[Opening Dataset entries section]

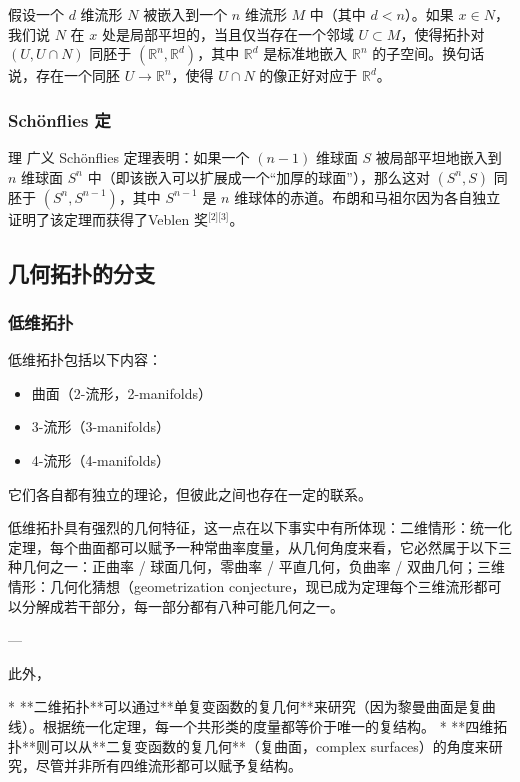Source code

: 假设一个 $d$ 维流形 $N$ 被嵌入到一个 $n$ 维流形 $M$ 中（其中 $d < n$）。如果 $x \in N$，我们说 $N$ 在 $x$ 处是局部平坦的，当且仅当存在一个邻域 $U \subset M$，使得拓扑对 $(U, U \cap N)$ 同胚于 $(\mathbb{R}^n, \mathbb{R}^d)$，其中 $\mathbb{R}^d$ 是标准地嵌入 $\mathbb{R}^n$ 的子空间。换句话说，存在一个同胚 $U \to \mathbb{R}^n$，使得 $U \cap N$ 的像正好对应于 $\mathbb{R}^d$。
\subsubsection{Schönflies 定}理
广义 Schönflies 定理表明：如果一个 $(n-1)$ 维球面 $S$ 被局部平坦地嵌入到 $n$ 维球面 $S^n$ 中（即该嵌入可以扩展成一个“加厚的球面”），那么这对 $(S^n, S)$ 同胚于 $(S^n, S^{n-1})$，其中 $S^{n-1}$ 是 $n$ 维球体的赤道。布朗和马祖尔因为各自独立证明了该定理而获得了Veblen 奖\(^\text{[2][3]}\)。
\subsection{几何拓扑的分支}
\subsubsection{低维拓扑}
低维拓扑包括以下内容：
\begin{itemize}
\item 曲面（2-流形，2-manifolds）
\item 3-流形（3-manifolds）
\item 4-流形（4-manifolds）
\end{itemize}
它们各自都有独立的理论，但彼此之间也存在一定的联系。


低维拓扑具有强烈的几何特征，这一点在以下事实中有所体现：二维情形：统一化定理，每个曲面都可以赋予一种常曲率度量，从几何角度来看，它必然属于以下三种几何之一：正曲率 / 球面几何，零曲率 / 平直几何，负曲率 / 双曲几何；三维情形：几何化猜想（geometrization conjecture，现已成为定理每个三维流形都可以分解成若干部分，每一部分都有八种可能几何之一。

---

此外，

* **二维拓扑**可以通过**单复变函数的复几何**来研究（因为黎曼曲面是复曲线）。根据统一化定理，每一个共形类的度量都等价于唯一的复结构。
* **四维拓扑**则可以从**二复变函数的复几何**（复曲面，complex surfaces）的角度来研究，尽管并非所有四维流形都可以赋予复结构。
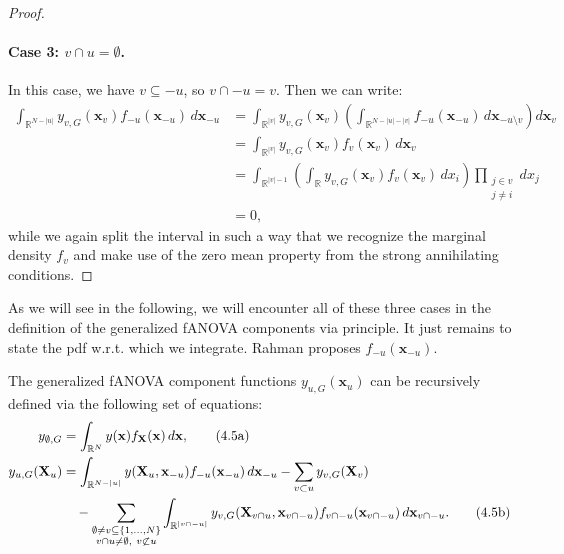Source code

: \begin{proof}
\paragraph{Case 3: \( v \cap u = \emptyset \).}
In this case, we have \( v \subseteq -u \), so \( v \cap -u = v \). Then we can write:
\[
\begin{aligned}
\int_{\mathbb{R}^{N - |u|}} y_{v,G}(\mathbf{x}_v) f_{-u}(\mathbf{x}_{-u}) \, d\mathbf{x}_{-u}
&= \int_{\mathbb{R}^{|v|}} y_{v,G}(\mathbf{x}_v)
\left( \int_{\mathbb{R}^{N - |u| - |v|}} f_{-u}(\mathbf{x}_{-u}) \, d\mathbf{x}_{-u \setminus v} \right)
d\mathbf{x}_v \\
&= \int_{\mathbb{R}^{|v|}} y_{v,G}(\mathbf{x}_v) f_v(\mathbf{x}_v) \, d\mathbf{x}_v \\
&= \int_{\mathbb{R}^{|v|-1}} \left( \int_{\mathbb{R}} y_{v,G}(\mathbf{x}_v) f_v(\mathbf{x}_v) \, dx_i \right)
\prod_{\substack{j \in v \\ j \ne i}} dx_j \\
&= 0,
\end{aligned}
\]
while we again split the interval in such a way that we recognize the marginal density $f_v$ and make use of the zero mean property from the strong annihilating conditions.

\end{proof}

As we will see in the following, we will encounter all of these three cases in the definition of the generalized fANOVA components via \cite{rahman2014} principle. It just remains to state the pdf w.r.t. which we integrate. Rahman proposes $f_{-u}(\boldsymbol{x}_{-u})$.
\begin{theorem}
The generalized fANOVA component functions \( y_{u,G}(\mathbf{x}_u) \) can be recursively defined via the following set of equations:
\begin{align}
y_{\emptyset,G} &= \int_{\mathbb{R}^N} y(\mathbf{x}) f_{\mathbf{X}}(\mathbf{x}) \, d\mathbf{x}, \tag{4.5a} \\
y_{u,G}(\mathbf{X}_u) &= \int_{\mathbb{R}^{N - |u|}} y(\mathbf{X}_u, \mathbf{x}_{-u}) f_{-u}(\mathbf{x}_{-u}) \, d\mathbf{x}_{-u}
- \sum_{v \subset u} y_{v,G}(\mathbf{X}_v) \notag \\
&\quad - \sum_{\substack{\emptyset \ne v \subseteq \{1,\dots,N\} \\ v \cap u \ne \emptyset,\ v \not\subset u}} 
\int_{\mathbb{R}^{|v \cap -u|}} y_{v,G}(\mathbf{X}_{v \cap u}, \mathbf{x}_{v \cap -u}) f_{v \cap -u}(\mathbf{x}_{v \cap -u}) \, d\mathbf{x}_{v \cap -u}. \tag{4.5b}
\end{align}
\end{theorem}



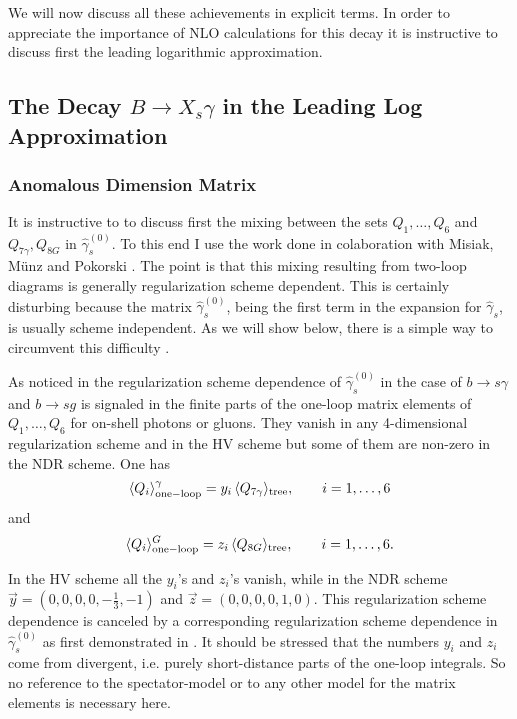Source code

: We will now discuss all these achievements in explicit terms.
In order to appreciate the importance of NLO calculations for this
decay it is instructive to discuss first the leading logarithmic
approximation.
\subsection{The Decay $B\to X_s\gamma$ in the Leading Log Approximation}
         \label{sec:Heff:Bsgamma:lo}
\subsubsection{Anomalous Dimension Matrix}
It is instructive to to discuss first the mixing between 
the sets $Q_1,\ldots,Q_6$ and $Q_{7\gamma},Q_{8G}$ in $\hat\gamma_s^{(0)}$.
To this end I use the work done in colaboration with Misiak, M\"unz
and Pokorski \cite{BMMP:94}.
The point is that this mixing resulting from two-loop
diagrams is generally regularization scheme dependent. This is
certainly disturbing because the matrix $\hat\gamma_s^{(0)}$, being the
first term in the expansion for $\hat\gamma_s$, is usually scheme
independent.  As we will show below, there is a simple way to circumvent 
this difficulty \cite{BMMP:94}.

As noticed in \cite{CFMRS:93,CFRS:94} the regularization scheme
dependence of $\hat\gamma_s^{(0)}$ in the case of $b\to s\gamma$ and
$b\to s g$ is signaled in the finite parts of the one-loop matrix 
elements of $Q_1,\ldots,Q_6$
for on-shell photons or gluons.  They vanish in any 4-dimensional
regularization scheme and in the HV scheme but some of them are
non-zero in the NDR scheme.  One has
\begin{equation}
\langle Q_i \rangle_{\rm one-loop}^\gamma =
y_i \, \langle Q_{7\gamma} \rangle_{\rm tree},
\qquad i=1,\ldots,6
\label{eq:defy}
\end{equation}
and
\begin{equation}
\langle Q_i\rangle_{\rm one-loop}^G =
z_i \, \langle Q_{8G} \rangle_{\rm tree},
\qquad i=1,\ldots,6.
\end{equation}

In the HV scheme all the $y_i$'s and $z_i$'s vanish, while in the NDR
scheme $\vec{y} = (0,0,0,0,-\frac{1}{3},-1)$ and $\vec{z} =
(0,0,0,0,1,0)$.  This regularization scheme dependence is canceled by a
corresponding regularization scheme dependence in $\hat\gamma_s^{(0)}$
as first demonstrated in \cite{CFMRS:93,CFRS:94}. It should be
stressed that the numbers $y_i$ and $z_i$ come from divergent, i.e.
purely short-distance parts of the one-loop integrals. So no reference
to the spectator-model or to any other model for the matrix elements is
necessary here.

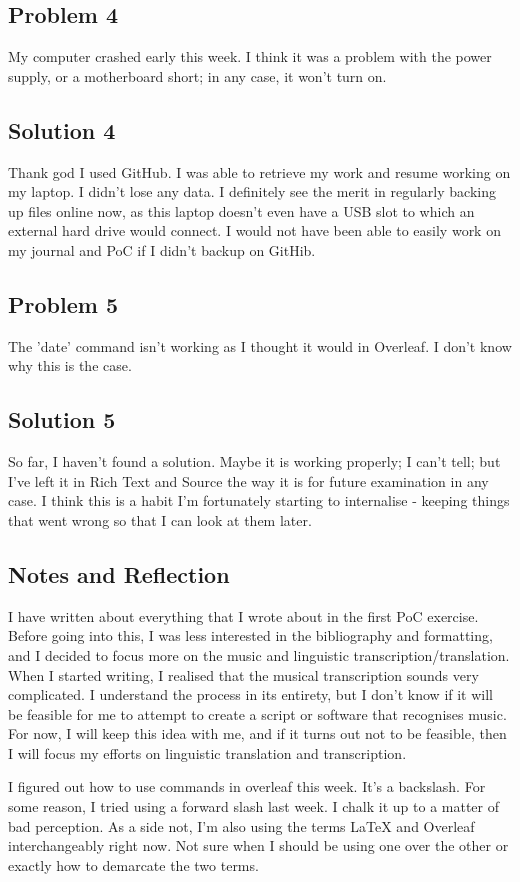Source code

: \documentclass{article}
\begin{document}
\subsection{Problem 4}
My computer crashed early this week. I think it was a problem with the power supply, or a motherboard short; in any case, it won't turn on.
\subsection{Solution 4}
Thank god I used GitHub. I was able to retrieve my work and resume working on my laptop. I didn't lose any data. I definitely see the merit in regularly backing up files online now, as this laptop doesn't even have a USB slot to which an external hard drive would connect. I would not have been able to easily work on my journal and PoC if I didn't backup on GitHib.
\subsection{Problem 5}
The 'date' command isn't working as I thought it would in Overleaf. I don't know why this is the case.
\subsection{Solution 5}
So far, I haven't found a solution. Maybe it is working properly; I can't tell; but I've left it in Rich Text and Source the way it is for future examination in any case. I think this is a habit I'm fortunately starting to internalise - keeping things that went wrong so that I can look at them later.
\subsection{Notes and Reflection}
I have written about everything that I wrote about in the first PoC exercise. Before going into this, I was less interested in the bibliography and formatting, and I decided to focus more on the music and linguistic transcription/translation. When I started writing, I realised that the musical transcription sounds very complicated. I understand the process in its entirety, but I don’t know if it will be feasible for me to attempt to create a script or software that recognises music. For now, I will keep this idea with me, and if it turns out not to be feasible, then I will focus my efforts on linguistic translation and transcription.

I figured out how to use commands in overleaf this week. It's a backslash. For some reason, I tried using a forward slash last week. I chalk it up to a matter of bad perception. As a side not, I'm also using the terms LaTeX and Overleaf interchangeably right now. Not sure when I should be using one over the other or exactly how to demarcate the two terms.
\end{document}
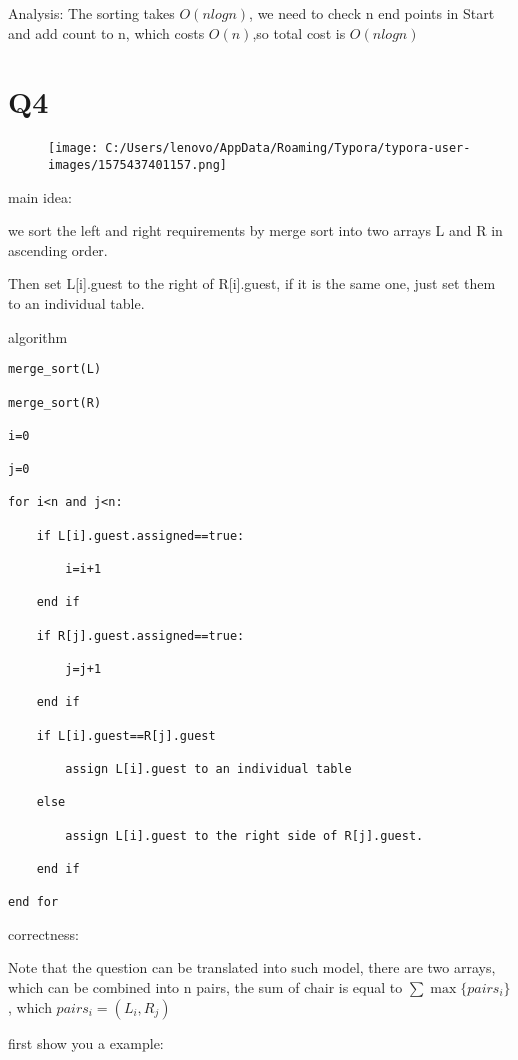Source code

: \documentclass[]{article}
\begin{document}
Analysis: The sorting takes \(O(nlogn)\), we need to check n end points
in Start and add count to n, which costs \(O(n)\),so total cost is
\(O(nlogn) \)

\section{Q4}\label{header-n34}

\begin{figure}
\centering
\texttt{[image: C:/Users/lenovo/AppData/Roaming/Typora/typora-user-images/1575437401157.png]}
\caption{}
\end{figure}

main idea:

we sort the left and right requirements by merge sort into two arrays L
and R in ascending order.

Then set L{[}i{]}.guest to the right of R{[}i{]}.guest, if it is the
same one, just set them to an individual table.

algorithm

\begin{verbatim}
merge_sort(L)

merge_sort(R)

i=0

j=0

for i<n and j<n:

	if L[i].guest.assigned==true:

		i=i+1

	end if

	if R[j].guest.assigned==true:

		j=j+1

	end if

	if L[i].guest==R[j].guest

 		assign L[i].guest to an individual table

	else

 		assign L[i].guest to the right side of R[j].guest.

	end if 

end for 
\end{verbatim}

correctness:

Note that the question can be translated into such model, there are two
arrays, which can be combined into n pairs, the sum of chair is equal to
\(\sum\max\{pairs_i\}\), which \(pairs_i=(L_i,R_j)\)

first show you a example:
\end{document}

[Closing Dataset entries section]

## Your task
Scan the listing above for the line that has "non-zero in the", then copy exactly from that line through the line that has "as first demonstrated".

## Exercise response
non-zero in the NDR scheme.  One has
\begin{equation}
\langle Q_i \rangle_{\rm one-loop}^\gamma =
y_i \, \langle Q_{7\gamma} \rangle_{\rm tree},
\qquad i=1,\ldots,6
\label{eq:defy}
\end{equation}
and
\begin{equation}
\langle Q_i\rangle_{\rm one-loop}^G =
z_i \, \langle Q_{8G} \rangle_{\rm tree},
\qquad i=1,\ldots,6.
\end{equation}

In the HV scheme all the $y_i$'s and $z_i$'s vanish, while in the NDR
scheme $\vec{y} = (0,0,0,0,-\frac{1}{3},-1)$ and $\vec{z} =
(0,0,0,0,1,0)$.  This regularization scheme dependence is canceled by a
corresponding regularization scheme dependence in $\hat\gamma_s^{(0)}$
as first demonstrated in \cite{CFMRS:93,CFRS:94}. It should be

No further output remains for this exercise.